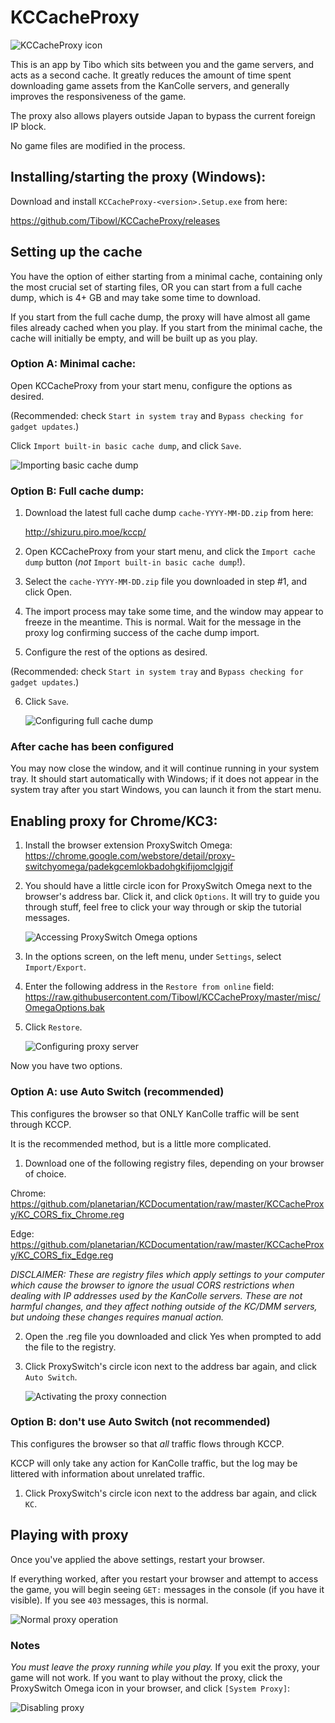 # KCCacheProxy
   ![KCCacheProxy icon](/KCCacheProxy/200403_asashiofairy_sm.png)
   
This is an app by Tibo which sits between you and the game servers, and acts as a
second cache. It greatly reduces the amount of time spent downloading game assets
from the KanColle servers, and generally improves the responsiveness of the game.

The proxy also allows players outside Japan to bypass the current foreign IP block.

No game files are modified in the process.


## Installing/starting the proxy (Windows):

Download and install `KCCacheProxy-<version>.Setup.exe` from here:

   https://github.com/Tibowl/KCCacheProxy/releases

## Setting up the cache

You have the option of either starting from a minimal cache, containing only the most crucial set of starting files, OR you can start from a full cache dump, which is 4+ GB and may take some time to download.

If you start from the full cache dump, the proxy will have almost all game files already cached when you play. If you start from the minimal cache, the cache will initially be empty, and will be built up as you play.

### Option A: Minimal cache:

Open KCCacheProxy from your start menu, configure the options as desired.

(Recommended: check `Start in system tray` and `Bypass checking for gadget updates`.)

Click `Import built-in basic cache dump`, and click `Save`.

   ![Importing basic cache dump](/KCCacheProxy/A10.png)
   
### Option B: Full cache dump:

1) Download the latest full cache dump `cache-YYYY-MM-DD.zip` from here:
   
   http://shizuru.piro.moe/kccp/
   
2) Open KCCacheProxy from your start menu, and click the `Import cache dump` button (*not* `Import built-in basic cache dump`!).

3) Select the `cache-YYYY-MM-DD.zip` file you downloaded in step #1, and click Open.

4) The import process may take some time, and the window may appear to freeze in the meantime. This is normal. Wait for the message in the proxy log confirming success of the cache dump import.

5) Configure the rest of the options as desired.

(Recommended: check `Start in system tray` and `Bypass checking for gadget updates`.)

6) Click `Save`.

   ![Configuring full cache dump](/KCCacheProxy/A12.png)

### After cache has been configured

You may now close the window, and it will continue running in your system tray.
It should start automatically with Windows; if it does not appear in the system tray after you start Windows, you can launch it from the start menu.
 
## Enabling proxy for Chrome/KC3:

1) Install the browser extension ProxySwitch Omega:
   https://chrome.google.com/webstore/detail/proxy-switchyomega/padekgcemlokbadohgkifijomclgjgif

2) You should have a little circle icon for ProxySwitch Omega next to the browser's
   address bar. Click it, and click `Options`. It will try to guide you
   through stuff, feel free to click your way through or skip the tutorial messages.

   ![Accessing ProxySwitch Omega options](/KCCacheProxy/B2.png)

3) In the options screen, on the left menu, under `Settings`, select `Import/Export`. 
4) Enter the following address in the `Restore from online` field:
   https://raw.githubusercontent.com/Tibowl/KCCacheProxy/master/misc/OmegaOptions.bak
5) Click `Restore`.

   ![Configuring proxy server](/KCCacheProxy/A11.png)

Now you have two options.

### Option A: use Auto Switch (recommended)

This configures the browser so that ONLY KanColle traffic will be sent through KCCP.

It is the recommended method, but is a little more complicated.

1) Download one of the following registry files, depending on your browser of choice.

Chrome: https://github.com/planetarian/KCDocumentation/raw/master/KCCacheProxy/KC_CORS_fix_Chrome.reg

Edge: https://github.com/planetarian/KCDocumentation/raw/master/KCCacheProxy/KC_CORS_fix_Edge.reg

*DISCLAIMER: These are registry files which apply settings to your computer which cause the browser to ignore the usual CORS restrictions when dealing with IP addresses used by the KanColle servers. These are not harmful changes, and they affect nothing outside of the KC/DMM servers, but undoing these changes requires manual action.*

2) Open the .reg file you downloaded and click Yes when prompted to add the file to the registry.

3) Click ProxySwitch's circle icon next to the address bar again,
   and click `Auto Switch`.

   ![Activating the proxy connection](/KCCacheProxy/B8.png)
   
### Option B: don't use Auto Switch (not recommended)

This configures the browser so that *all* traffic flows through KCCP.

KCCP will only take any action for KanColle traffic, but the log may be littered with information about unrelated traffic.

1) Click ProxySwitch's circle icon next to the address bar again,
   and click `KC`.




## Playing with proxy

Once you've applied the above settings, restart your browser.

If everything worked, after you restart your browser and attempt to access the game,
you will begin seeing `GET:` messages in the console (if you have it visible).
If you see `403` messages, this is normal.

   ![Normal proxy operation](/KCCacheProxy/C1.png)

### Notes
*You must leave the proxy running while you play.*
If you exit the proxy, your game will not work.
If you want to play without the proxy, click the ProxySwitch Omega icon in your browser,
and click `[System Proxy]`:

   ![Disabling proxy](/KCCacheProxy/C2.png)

+++

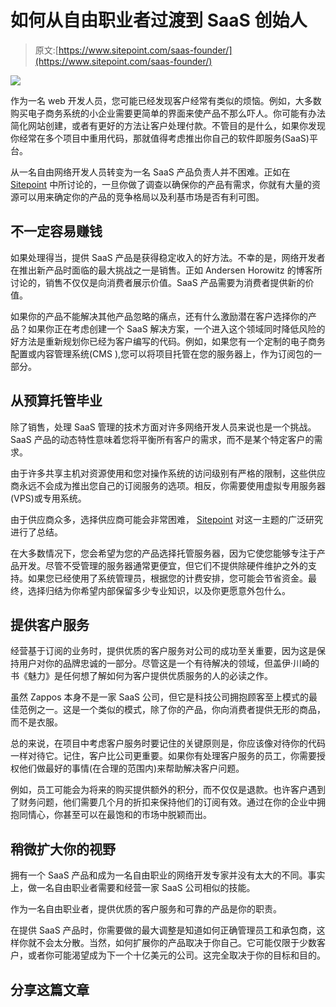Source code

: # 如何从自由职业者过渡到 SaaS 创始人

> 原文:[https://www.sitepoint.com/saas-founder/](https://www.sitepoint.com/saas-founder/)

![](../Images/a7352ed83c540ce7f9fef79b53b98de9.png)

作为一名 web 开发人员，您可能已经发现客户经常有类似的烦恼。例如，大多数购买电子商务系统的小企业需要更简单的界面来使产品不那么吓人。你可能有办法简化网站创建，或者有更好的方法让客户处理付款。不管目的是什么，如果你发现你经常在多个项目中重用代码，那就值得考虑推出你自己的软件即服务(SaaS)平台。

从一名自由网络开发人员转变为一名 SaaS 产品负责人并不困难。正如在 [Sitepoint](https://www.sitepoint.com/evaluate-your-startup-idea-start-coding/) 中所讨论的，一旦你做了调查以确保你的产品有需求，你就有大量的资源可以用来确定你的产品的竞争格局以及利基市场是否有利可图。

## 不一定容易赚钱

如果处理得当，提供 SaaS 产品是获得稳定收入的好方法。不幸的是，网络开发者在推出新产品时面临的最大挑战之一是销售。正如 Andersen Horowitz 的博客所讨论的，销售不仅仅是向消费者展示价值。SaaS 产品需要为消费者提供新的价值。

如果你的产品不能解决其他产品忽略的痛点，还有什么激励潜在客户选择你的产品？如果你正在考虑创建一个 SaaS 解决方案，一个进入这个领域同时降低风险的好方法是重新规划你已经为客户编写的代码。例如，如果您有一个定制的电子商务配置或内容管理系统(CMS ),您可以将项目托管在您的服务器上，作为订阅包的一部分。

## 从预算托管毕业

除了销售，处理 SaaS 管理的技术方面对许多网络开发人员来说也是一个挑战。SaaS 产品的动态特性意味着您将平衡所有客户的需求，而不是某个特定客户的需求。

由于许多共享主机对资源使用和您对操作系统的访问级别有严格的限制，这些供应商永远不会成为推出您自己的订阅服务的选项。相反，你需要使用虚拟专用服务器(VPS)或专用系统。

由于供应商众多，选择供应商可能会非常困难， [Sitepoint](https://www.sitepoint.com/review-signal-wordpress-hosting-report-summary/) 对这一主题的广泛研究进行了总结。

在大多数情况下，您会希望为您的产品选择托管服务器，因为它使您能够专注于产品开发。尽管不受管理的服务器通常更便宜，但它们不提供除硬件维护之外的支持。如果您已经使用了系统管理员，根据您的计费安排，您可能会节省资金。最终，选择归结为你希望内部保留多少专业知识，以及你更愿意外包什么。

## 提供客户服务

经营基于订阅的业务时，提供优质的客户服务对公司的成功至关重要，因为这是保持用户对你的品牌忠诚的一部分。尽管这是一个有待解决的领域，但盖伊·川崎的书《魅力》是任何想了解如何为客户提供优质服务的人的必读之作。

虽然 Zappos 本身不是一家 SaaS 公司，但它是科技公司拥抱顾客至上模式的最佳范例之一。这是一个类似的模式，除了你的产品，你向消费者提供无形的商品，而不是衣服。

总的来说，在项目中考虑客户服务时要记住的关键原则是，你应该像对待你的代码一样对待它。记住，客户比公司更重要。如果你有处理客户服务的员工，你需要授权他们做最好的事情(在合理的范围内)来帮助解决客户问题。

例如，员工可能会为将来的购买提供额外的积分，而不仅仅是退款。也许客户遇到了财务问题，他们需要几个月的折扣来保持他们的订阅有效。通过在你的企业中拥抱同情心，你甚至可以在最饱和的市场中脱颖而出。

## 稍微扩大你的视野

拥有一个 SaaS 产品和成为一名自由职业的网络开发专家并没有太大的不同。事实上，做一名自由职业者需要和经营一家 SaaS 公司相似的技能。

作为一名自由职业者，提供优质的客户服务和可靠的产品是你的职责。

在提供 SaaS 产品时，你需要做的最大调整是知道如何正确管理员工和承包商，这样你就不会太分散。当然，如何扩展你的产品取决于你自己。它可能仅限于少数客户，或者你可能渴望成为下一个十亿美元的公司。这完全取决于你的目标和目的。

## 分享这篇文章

+++

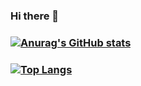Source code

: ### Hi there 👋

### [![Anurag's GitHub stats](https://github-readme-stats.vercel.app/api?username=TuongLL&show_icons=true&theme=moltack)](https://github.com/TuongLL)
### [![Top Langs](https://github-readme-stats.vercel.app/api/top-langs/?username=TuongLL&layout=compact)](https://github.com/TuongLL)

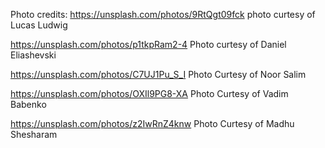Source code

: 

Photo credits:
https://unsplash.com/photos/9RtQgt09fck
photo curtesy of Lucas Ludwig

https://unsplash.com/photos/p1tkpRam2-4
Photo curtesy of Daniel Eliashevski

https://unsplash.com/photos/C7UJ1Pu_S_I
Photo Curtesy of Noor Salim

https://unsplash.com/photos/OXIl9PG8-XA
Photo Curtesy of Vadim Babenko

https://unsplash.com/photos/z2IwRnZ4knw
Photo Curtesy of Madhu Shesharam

+++

### EXERCISE
Only the lines above from the line containing "https://unsplash.com/photos/C7UJ1Pu_S_I" through the line containing "Photo Curtesy of Madhu Shesharam" should be retyped, exactly and with both ends included.

### OUTPUT OF THE EXERCISE
https://unsplash.com/photos/C7UJ1Pu_S_I
Photo Curtesy of Noor Salim

https://unsplash.com/photos/OXIl9PG8-XA
Photo Curtesy of Vadim Babenko

https://unsplash.com/photos/z2IwRnZ4knw
Photo Curtesy of Madhu Shesharam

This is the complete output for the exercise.